##### Exercise inputs #####

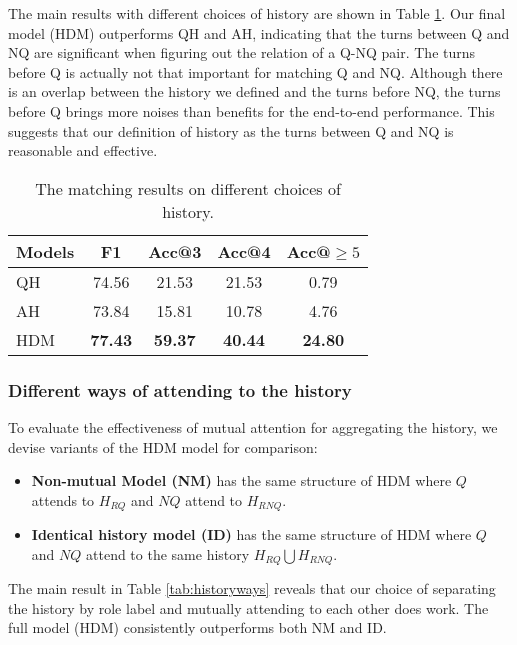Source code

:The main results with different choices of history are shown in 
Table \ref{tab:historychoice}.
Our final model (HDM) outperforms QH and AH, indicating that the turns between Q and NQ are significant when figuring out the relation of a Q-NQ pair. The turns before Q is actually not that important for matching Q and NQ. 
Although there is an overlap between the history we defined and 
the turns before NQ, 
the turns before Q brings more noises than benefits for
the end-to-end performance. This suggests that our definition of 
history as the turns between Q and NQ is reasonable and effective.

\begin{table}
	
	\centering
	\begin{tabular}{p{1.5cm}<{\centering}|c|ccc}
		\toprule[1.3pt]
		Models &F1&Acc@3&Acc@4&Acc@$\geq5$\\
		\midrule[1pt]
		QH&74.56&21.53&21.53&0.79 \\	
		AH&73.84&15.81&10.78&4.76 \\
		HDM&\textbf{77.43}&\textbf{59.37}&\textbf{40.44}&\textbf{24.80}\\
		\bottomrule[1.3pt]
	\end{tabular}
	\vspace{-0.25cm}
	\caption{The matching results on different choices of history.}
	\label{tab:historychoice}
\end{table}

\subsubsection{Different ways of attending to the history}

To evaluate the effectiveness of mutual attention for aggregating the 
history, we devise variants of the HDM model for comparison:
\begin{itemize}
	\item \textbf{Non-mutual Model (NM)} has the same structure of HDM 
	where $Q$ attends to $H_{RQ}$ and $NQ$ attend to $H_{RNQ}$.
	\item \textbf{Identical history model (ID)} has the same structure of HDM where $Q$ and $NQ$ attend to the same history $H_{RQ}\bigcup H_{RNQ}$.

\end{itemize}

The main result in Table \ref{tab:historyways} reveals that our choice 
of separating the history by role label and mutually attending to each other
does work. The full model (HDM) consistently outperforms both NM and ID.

#####

Instructions to follow: Only the lines containing "historychoice" are needed; copy each of them from the data.

Expected answer:
Table \ref{tab:historychoice}.
	\label{tab:historychoice}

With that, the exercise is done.